Decisions Update #2
So, MIT Decisions came out today. I was deferred to Regular Decision. So, I guess it wasn’t a yes, but it wasn’t a no. I can live with that. I mean, to be deferred, you need to be one of the top of the non-accepted Early Action people.
I can live with this. Just have to wait until March to find out for sure what is going to happen. Now, just to wait for Monday, for UChicago’s decision.
Rejection
So, I guess I just need to face the facts. I was denied from Caltech. The admissions blog I check religiously. The place I could wander around for hours, and never get bored. The school that always seemed better and better for me. Gone.
I guess I could have predicted this. I mean, I did not get a perfect on my ACT. I come from a small school. I didn’t do amazing in anything, comparatively. And then, my counselor told me something that really seemed to sink into me.
Is this fate? Maybe I was never made to go to Caltech. I mean, while I was there, the song “The Show Goes On” got stuck in my head, and reminded me of Caltech ever since. But this song isn’t about happiness or acceptance. Its a song about moving on and getting over things. And I guess thats what I have to do.
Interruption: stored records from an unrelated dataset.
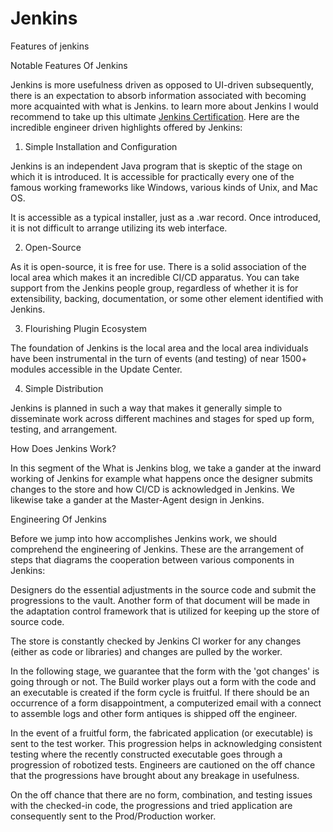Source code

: # Jenkins

Features of jenkins

Notable Features Of Jenkins 

Jenkins is more usefulness driven as opposed to UI-driven subsequently, there is an expectation to absorb information associated with becoming more acquainted with what is Jenkins. to learn more about Jenkins I would recommend to take up this ultimate <a href=https://intellipaat.com/jenkins-training-course/>Jenkins Certification</a>. Here are the incredible engineer driven highlights offered by Jenkins: 

1. Simple Installation and Configuration 

Jenkins is an independent Java program that is skeptic of the stage on which it is introduced. It is accessible for practically every one of the famous working frameworks like Windows, various kinds of Unix, and Mac OS. 

It is accessible as a typical installer, just as a .war record. Once introduced, it is not difficult to arrange utilizing its web interface. 

2. Open-Source 

As it is open-source, it is free for use. There is a solid association of the local area which makes it an incredible CI/CD apparatus. You can take support from the Jenkins people group, regardless of whether it is for extensibility, backing, documentation, or some other element identified with Jenkins. 

3. Flourishing Plugin Ecosystem 

The foundation of Jenkins is the local area and the local area individuals have been instrumental in the turn of events (and testing) of near 1500+ modules accessible in the Update Center. 

4. Simple Distribution 

Jenkins is planned in such a way that makes it generally simple to disseminate work across different machines and stages for sped up form, testing, and arrangement. 

How Does Jenkins Work? 

In this segment of the What is Jenkins blog, we take a gander at the inward working of Jenkins for example what happens once the designer submits changes to the store and how CI/CD is acknowledged in Jenkins. We likewise take a gander at the Master-Agent design in Jenkins. 

Engineering Of Jenkins 

Before we jump into how accomplishes Jenkins work, we should comprehend the engineering of Jenkins. These are the arrangement of steps that diagrams the cooperation between various components in Jenkins: 

Designers do the essential adjustments in the source code and submit the progressions to the vault. Another form of that document will be made in the adaptation control framework that is utilized for keeping up the store of source code. 

The store is constantly checked by Jenkins CI worker for any changes (either as code or libraries) and changes are pulled by the worker. 

In the following stage, we guarantee that the form with the 'got changes' is going through or not. The Build worker plays out a form with the code and an executable is created if the form cycle is fruitful. If there should be an occurrence of a form disappointment, a computerized email with a connect to assemble logs and other form antiques is shipped off the engineer. 

In the event of a fruitful form, the fabricated application (or executable) is sent to the test worker. This progression helps in acknowledging consistent testing where the recently constructed executable goes through a progression of robotized tests. Engineers are cautioned on the off chance that the progressions have brought about any breakage in usefulness. 

On the off chance that there are no form, combination, and testing issues with the checked-in code, the progressions and tried application are consequently sent to the Prod/Production worker.
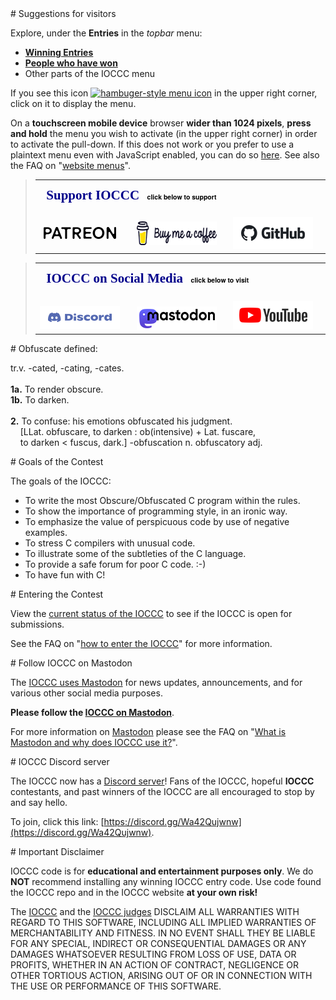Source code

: <div id="suggestions">
# Suggestions for visitors
</div>

Explore, under the **Entries** in the _topbar_ menu:

* **[Winning Entries](years.html)**
* **[People who have won](authors.html)**
* Other parts of the IOCCC menu

<div id="menu-help"></div>

If you see this icon <a href="nojs-menu.html"> <img src="png/hamburger-icon-open.png"
     alt="hambuger-style menu icon"
      width=24 height=24></a> in the upper right corner, click on it to display the menu.

On a **touchscreen mobile device** browser **wider than 1024 pixels**,
**press and hold** the menu you wish to activate (in the upper right corner) in
order to activate the pull-down. If this does not work or you prefer to use a
plaintext menu even with JavaScript enabled, you can do so
[here](nojs-menu.html). See also the
FAQ on "[website menus](faq.html#menus)".


>    <table>
>
>    <tr>
>    <td colspan="3" style="padding-top: 12px;">
>    <font style="font-family: Georgia, serif; font-weight: bold; page-break-after: avoid; font-size: 1.5em; color: DarkBlue;">&nbsp;&nbsp;Support IOCCC</font>
>    <font style="font-family: Helvetica Neue, Helvetica, Arial, sans-serif; font-weight: bold; page-break-after: avoid; font-size: 0.75em; color: black;">&nbsp;&nbsp;&nbsp;click below to support</font>
>    </td>
>    </tr>
>
>    <tr>
>    <td>
>    &nbsp;&nbsp;&nbsp;&nbsp;<a href="https://patreon.com/IOCCC"><img src="png/patreon.128x19.png" alt="Patreon logo" width=128 height=19></a>
>    </td>
>    <td>
>    &nbsp;&nbsp;&nbsp;&nbsp;<a href="https://coff.ee/ioccc"><img src="png/buymeacoffee.128x38.png" alt="Buy Me A Coffee logo" width=128 height=38></a>
>    </td>
>    <td>
>    &nbsp;&nbsp;&nbsp;&nbsp;<a href="https://github.com/sponsors/ioccc-src"><img src="png/GitHub.128x51.png"
>      alt="GitHub logo"
>      width=128 height=51></a>
>    </td>
>    </tr>
>
>    </table>

>    <table>
>
>    <tr>
>    <td colspan="3" style="padding-top: 12px;">
>    <font style="font-family: Georgia, serif; font-weight: bold; page-break-after: avoid; font-size: 1.5em; color: DarkBlue;">&nbsp;&nbsp;IOCCC on Social Media</font>
>    <font style="font-family: Helvetica Neue, Helvetica, Arial, sans-serif; font-weight: bold; page-break-after: avoid; font-size: 0.75em; color: black;">&nbsp;&nbsp;&nbsp;click below to visit</font>
>    </td>
>    </tr>
>
>    <tr>
>    <td style="padding-top: 8px;">
>    &nbsp;&nbsp;&nbsp;&nbsp;<a href="https://discord.gg/Wa42Qujwnw"><img src="png/Discord.128x37.png" alt="Discord logo" width=128 height=37></a>
>    </td>
>    <td style="padding-top: 12px; padding-bottom: 3px;">
>    &nbsp;&nbsp;&nbsp;&nbsp;<a href="https://fosstodon.org/@ioccc"><img src="png/mastodon.128x38.png" alt="Mastodon logo" width=128 height=38></a>
>    </td>
>    <td>
>    &nbsp;&nbsp;&nbsp;&nbsp;<a href="https://www.youtube.com/@OurFavoriteUniverse"><img src="png/YouTube.128x46.png" alt="YouTube logo" width=128 height=46></a>
>    </td>
>    </tr>
>
>    </table>


<div id="obfuscate">
# Obfuscate defined:
</div>

tr.v. -cated, -cating, -cates.
<BR><BR>
**1a.** To render obscure.<BR>
**1b.** To darken.
<BR><BR>
**2.** To confuse: his emotions obfuscated his judgment.<BR>
&nbsp;&nbsp;&nbsp;&nbsp;[LLat. obfuscare, to darken : ob(intensive) + Lat. fuscare,<BR>
&nbsp;&nbsp;&nbsp;&nbsp;to darken &lt; fuscus, dark.] -obfuscation n. obfuscatory adj.


<div id="goals">
# Goals of the Contest
</div>

The goals of the IOCCC:

*  To write the most Obscure/Obfuscated C program within the rules.
*  To show the importance of programming style, in an ironic way.
*  To emphasize the value of perspicuous code by use of negative examples.
*  To stress C compilers with unusual code.
*  To illustrate some of the subtleties of the C language.
*  To provide a safe forum for poor C code. :-)
*  To have fun with C!


<div id="enter">
<div id="participate">
# Entering the Contest
</div>
</div>

View the [current status of the IOCCC](status.html) to see if the IOCCC is open for submissions.

See the
FAQ on "[how to enter the IOCCC](quick-start.html#enter)"
for more information.


<div id="mastodon">
# Follow IOCCC on Mastodon
</div>

The [IOCCC uses Mastodon](https://fosstodon.org/@ioccc) for news updates,
announcements, and for various other social media purposes.

**Please follow the [IOCCC on Mastodon](https://fosstodon.org/@ioccc)**.

For more information on
<a rel="me" href="https://fosstodon.org/@ioccc">Mastodon</a>
please see the
FAQ on "[What is Mastodon and why does IOCCC use it?](faq.html#try_mastodon)".

<div id="discord">
<div id="chat">
# IOCCC Discord server
</div>
</div>

The IOCCC now has a [Discord server](https://discord.gg/Wa42Qujwnw)!
Fans of the IOCCC, hopeful **IOCCC** contestants, and past winners of the IOCCC
are all encouraged to stop by and say hello.

To join, click this link:
[https://discord.gg/Wa42Qujwnw](https://discord.gg/Wa42Qujwnw).



<div id="disclaimer">
# Important Disclaimer
</div>

IOCCC code is for **educational and entertainment purposes only**. We do **NOT**
recommend installing any winning IOCCC entry code. Use code found the IOCCC repo
and in the IOCCC website **at your own risk!**

The [IOCCC](index.html) and the [IOCCC judges](judges.html) DISCLAIM ALL
WARRANTIES WITH REGARD TO THIS SOFTWARE, INCLUDING ALL IMPLIED WARRANTIES OF
MERCHANTABILITY AND FITNESS. IN NO EVENT SHALL THEY BE LIABLE FOR ANY SPECIAL,
INDIRECT OR CONSEQUENTIAL DAMAGES OR ANY DAMAGES WHATSOEVER RESULTING FROM LOSS
OF USE, DATA OR PROFITS, WHETHER IN AN ACTION OF CONTRACT, NEGLIGENCE OR OTHER
TORTIOUS ACTION, ARISING OUT OF OR IN CONNECTION WITH THE USE OR PERFORMANCE OF
THIS SOFTWARE.


<!--

    Copyright © 1984-2024 by Landon Curt Noll. All Rights Reserved.

    You are free to share and adapt this file under the terms of this license:

        Creative Commons Attribution-ShareAlike 4.0 International (CC BY-SA 4.0)

    For more information, see:

        https://creativecommons.org/licenses/by-sa/4.0/

-->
Or was this politics? It irks me that those who come from better schools, go to better schools. That just because I am from a small town, and a small school, that I am discriminated against. I’m sure someone from Fenwick or New Trier made it into Caltech. But why not me? Its a sad world we live in if this is the reason. If all anyone is really interested in is money.
But I guess I just need to move on. There is no point in mourning over something that was not meant to be. I can just hope for the best in my other two decisions coming up.